§ Work to be completed: From the records, pick out and copy each line containing "repository".

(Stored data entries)
# # # #
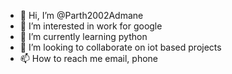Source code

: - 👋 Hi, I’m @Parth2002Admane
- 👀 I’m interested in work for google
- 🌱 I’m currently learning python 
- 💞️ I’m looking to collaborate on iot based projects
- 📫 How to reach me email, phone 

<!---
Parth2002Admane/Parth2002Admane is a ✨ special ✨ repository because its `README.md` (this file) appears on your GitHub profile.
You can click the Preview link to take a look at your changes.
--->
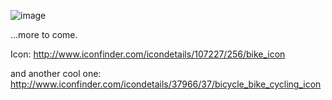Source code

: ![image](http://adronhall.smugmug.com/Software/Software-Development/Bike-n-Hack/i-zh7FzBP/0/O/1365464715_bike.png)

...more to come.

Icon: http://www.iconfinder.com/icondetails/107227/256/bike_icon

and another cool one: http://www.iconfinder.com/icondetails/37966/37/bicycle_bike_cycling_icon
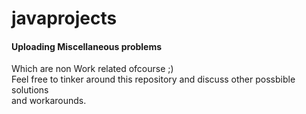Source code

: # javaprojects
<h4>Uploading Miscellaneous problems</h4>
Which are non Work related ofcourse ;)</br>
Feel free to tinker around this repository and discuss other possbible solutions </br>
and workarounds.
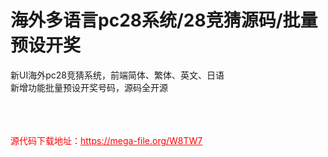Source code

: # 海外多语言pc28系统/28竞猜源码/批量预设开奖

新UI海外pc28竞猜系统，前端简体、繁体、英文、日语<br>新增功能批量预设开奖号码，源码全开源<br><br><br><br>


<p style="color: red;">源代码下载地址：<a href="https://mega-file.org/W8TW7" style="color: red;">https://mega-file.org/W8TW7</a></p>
# # # #
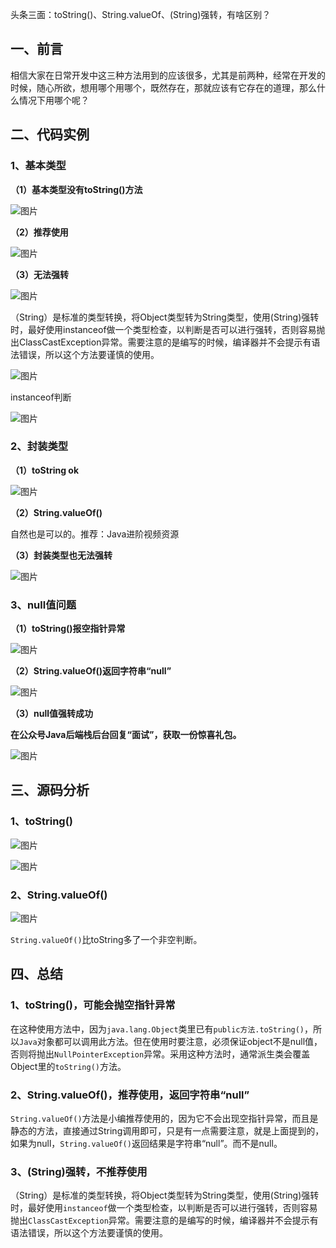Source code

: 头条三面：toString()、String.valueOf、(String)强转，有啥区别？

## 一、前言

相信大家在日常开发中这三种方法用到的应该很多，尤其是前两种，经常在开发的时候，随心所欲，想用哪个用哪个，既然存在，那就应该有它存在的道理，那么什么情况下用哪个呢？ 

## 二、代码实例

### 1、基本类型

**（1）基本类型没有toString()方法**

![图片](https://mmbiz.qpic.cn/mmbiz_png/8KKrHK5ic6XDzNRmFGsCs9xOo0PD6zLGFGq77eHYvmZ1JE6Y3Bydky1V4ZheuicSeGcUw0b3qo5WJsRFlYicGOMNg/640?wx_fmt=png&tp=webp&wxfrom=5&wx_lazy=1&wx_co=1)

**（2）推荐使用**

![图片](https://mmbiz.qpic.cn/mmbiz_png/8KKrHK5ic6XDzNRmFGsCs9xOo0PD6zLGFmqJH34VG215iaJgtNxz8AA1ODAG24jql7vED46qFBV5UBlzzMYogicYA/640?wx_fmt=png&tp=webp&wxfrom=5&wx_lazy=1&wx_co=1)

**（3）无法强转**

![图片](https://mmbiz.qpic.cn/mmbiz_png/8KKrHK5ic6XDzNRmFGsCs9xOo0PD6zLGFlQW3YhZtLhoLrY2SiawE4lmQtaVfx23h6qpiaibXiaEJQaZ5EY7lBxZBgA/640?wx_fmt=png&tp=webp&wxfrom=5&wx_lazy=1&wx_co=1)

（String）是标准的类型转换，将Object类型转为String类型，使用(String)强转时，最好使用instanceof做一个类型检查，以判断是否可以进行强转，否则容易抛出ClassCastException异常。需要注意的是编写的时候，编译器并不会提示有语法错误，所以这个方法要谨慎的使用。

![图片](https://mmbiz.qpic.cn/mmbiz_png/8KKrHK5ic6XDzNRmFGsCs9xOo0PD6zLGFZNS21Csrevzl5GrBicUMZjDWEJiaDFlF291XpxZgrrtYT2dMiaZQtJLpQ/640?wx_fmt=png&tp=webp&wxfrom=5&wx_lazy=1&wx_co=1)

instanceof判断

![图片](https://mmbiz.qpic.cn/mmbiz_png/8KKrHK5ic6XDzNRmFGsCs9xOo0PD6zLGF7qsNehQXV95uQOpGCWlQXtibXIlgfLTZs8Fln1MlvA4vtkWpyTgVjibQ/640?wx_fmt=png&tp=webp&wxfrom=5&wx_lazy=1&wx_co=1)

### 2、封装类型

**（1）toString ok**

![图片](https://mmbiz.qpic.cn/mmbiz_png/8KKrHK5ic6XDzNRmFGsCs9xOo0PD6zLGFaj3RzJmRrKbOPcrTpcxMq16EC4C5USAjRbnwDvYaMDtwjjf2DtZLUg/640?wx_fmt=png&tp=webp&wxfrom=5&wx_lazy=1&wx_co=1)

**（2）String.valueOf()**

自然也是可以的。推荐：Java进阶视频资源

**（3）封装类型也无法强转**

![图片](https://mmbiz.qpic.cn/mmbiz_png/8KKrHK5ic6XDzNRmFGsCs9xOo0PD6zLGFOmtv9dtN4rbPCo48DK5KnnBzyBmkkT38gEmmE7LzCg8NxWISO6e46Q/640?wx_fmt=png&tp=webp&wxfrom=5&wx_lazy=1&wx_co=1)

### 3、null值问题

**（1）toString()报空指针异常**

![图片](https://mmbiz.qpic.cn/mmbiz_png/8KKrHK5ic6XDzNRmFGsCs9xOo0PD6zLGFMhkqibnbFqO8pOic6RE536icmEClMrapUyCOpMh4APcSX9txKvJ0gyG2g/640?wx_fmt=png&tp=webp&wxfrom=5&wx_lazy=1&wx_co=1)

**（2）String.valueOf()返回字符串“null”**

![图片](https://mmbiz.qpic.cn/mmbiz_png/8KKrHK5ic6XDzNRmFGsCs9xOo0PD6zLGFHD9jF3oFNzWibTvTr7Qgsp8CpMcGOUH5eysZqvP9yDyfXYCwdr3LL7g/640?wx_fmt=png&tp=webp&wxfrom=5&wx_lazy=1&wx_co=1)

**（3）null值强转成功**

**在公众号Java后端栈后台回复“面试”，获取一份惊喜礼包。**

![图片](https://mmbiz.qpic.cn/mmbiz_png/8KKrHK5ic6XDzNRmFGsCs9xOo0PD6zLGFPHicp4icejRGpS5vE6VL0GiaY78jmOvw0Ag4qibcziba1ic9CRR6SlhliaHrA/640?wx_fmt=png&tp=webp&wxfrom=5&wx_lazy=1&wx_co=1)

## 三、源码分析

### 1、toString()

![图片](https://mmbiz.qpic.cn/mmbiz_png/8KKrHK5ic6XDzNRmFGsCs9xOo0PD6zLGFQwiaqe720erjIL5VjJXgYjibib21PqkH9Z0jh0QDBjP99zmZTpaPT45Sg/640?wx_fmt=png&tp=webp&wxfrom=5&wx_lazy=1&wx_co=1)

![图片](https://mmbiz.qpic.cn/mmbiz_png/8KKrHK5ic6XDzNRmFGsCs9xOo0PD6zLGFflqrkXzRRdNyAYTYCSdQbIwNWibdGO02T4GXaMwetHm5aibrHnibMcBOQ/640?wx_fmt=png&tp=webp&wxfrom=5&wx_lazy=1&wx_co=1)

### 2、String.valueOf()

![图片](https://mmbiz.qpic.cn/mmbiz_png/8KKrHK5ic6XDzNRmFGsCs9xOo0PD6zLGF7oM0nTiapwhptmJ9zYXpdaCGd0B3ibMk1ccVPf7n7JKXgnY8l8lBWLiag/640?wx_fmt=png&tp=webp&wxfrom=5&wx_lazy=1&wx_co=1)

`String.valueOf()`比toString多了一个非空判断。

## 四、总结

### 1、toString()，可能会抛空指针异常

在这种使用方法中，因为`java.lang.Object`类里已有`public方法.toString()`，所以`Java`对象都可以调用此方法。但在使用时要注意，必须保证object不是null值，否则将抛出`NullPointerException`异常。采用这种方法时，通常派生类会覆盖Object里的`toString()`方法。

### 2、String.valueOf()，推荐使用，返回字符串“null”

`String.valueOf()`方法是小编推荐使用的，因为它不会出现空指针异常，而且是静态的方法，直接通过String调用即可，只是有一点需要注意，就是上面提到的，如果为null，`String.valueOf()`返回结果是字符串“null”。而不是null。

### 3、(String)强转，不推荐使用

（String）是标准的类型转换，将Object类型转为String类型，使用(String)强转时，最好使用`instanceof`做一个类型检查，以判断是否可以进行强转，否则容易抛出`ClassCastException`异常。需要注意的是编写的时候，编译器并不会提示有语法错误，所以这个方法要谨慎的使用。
# # # #
§ Result:
Parth2002Admane/Parth2002Admane is a ✨ special ✨ repository because its `README.md` (this file) appears on your GitHub profile.
Feel free to tinker around this repository and discuss other possbible solutions </br>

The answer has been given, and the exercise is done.